BSDstats Project v2.0 ...

Wed Aug 9 18:30:26 UTC 2006

Marc G. Fournier wrote:
> On Wed, 9 Aug 2006, Howard Jones wrote:
> 
>> Marc G. Fournier wrote:
>>
>>> Right, and the bad thing is if yu alias another IP on that device, the
>>> hash totally changes, so we see that one host now as being two different
>>> ones :)  That's why we disqualified using ifconfig right at the
>>> beginning ...
>>
>> But didn't you say that you effectively wipe the database once a month,
>> (or expire entries over that age)? I can't find the post that mentioned
>> that now, naturally... :-) if you aren't using the 'key' as a database
>> key, then what do you care that it changes as long as it uniquely
>> identifies the system (which it definitely would)?
>>
>> I don't know how typical I am, but I don't really remember the last time
>> I added an IP alias on a running server, for our few dozen production
>> systems.

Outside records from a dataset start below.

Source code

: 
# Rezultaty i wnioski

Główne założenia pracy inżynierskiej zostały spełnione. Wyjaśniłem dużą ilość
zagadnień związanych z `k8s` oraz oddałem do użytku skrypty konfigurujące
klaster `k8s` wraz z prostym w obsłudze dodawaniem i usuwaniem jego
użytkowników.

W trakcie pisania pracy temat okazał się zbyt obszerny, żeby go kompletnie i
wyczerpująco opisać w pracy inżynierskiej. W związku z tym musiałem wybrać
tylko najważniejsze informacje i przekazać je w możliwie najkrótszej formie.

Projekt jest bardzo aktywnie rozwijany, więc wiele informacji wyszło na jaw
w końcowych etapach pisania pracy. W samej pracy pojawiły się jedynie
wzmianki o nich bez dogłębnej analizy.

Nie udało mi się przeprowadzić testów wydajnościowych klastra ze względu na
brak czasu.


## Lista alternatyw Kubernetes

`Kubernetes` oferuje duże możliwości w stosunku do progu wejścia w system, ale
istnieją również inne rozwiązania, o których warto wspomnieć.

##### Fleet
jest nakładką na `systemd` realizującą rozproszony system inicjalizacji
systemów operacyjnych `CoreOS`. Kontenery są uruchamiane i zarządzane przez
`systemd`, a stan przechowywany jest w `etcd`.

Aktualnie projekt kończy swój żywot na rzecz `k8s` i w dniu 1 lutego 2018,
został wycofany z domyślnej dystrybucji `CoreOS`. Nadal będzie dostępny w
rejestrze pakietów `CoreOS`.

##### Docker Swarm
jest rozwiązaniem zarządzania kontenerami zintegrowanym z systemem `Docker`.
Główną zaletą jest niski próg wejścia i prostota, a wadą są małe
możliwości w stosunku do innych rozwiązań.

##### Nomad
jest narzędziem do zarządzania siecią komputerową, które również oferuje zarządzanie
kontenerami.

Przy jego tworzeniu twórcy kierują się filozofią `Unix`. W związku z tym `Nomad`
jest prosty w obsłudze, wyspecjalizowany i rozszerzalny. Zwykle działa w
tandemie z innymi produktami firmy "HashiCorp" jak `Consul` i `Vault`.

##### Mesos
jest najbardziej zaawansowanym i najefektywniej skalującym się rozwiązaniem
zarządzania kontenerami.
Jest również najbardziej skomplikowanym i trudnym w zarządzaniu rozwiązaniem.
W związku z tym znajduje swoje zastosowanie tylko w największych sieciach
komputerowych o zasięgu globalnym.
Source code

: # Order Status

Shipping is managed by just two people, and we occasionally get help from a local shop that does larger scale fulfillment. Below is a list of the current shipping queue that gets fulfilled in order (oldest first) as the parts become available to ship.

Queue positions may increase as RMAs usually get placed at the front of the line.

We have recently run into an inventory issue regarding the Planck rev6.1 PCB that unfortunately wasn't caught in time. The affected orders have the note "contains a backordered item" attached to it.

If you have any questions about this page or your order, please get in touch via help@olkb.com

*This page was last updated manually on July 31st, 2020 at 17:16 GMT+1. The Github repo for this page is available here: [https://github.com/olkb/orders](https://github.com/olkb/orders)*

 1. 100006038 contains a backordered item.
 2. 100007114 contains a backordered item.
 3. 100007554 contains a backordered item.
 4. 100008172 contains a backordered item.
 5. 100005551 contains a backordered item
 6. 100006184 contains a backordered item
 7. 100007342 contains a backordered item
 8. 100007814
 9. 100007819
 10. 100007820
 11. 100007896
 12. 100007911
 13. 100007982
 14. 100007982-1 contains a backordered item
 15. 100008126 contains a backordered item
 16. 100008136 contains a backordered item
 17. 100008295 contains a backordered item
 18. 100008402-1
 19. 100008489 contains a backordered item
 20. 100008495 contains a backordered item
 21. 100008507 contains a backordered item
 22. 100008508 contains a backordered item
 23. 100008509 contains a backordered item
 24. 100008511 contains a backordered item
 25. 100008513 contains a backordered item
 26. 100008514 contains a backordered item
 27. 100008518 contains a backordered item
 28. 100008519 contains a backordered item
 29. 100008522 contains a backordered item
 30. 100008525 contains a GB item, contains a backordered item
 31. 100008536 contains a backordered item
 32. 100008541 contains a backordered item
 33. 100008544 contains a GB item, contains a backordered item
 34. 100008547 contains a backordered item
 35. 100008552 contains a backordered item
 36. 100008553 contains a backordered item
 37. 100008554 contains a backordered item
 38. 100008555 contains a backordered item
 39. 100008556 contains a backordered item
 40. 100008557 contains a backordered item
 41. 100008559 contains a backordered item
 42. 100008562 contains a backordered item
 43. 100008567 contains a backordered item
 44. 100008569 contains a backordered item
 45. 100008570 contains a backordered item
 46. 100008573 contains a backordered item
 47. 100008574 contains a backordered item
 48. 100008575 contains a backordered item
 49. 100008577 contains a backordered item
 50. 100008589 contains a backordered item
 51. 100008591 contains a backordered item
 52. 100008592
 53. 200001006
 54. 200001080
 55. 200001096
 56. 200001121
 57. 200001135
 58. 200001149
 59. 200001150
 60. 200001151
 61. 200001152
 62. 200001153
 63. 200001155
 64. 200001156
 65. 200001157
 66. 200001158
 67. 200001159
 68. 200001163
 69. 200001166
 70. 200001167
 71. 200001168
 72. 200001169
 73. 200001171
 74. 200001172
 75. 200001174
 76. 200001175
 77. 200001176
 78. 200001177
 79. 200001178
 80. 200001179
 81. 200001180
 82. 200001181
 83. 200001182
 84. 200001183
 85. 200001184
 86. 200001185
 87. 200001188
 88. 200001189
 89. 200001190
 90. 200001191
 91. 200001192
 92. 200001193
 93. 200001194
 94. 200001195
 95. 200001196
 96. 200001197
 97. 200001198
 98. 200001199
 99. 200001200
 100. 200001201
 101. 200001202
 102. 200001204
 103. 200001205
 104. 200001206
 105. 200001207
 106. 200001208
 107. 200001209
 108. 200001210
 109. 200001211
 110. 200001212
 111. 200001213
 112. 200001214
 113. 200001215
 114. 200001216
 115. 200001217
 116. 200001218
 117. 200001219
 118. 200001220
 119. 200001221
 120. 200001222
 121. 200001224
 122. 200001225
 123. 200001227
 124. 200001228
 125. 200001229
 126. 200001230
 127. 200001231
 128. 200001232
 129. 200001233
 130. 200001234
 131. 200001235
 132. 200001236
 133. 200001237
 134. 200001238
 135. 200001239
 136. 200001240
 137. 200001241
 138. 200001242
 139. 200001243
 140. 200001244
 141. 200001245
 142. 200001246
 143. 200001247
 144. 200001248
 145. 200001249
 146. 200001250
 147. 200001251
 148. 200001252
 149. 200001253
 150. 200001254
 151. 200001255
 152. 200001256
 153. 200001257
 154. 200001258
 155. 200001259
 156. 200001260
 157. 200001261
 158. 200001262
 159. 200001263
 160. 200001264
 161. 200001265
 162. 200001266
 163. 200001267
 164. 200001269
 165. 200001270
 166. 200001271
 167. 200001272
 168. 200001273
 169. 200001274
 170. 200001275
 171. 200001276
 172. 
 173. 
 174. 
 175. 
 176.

I would imagine that those types of changes might well be lost
>> of systems coming and going.
> 
> I add/remove IPs from our servers several times each week, as we add VPS
> and remove them, or move then between boxes ...

This problem is intractable: any scheme you can think of to generate a
unique identifying number on a random host out there on the net will either
fail to actually be unique, or suffer from mutating over time as machine
configuration changes.

How about the following.  Use the bsdstats.hub.org to generate a random
token and hand it to the client.  128 bits of randomness gives a sufficiently
large domain (340,282,366,920,938,463,463,374,607,431,768,211,456 different
possible combinations) that given a good RNG collisions are not a problem.
You can generate that sort of token easily by, for example:

    % openssl rand -base64 16
    KSOWkPuK03Od99S5vaPGdQ==

Base64 encoded strings will have to be URL escaped if they are passed as
parameters in a HTTP GET -- perhaps encoding as a string of hex digits might
be a better idea:

    % openssl rand 16 | hexdump -e '16/1 "%01x" "\n"'
    566fc9f2374a7e999d9587dc143373fc

Anyhow, that's just implementation detail.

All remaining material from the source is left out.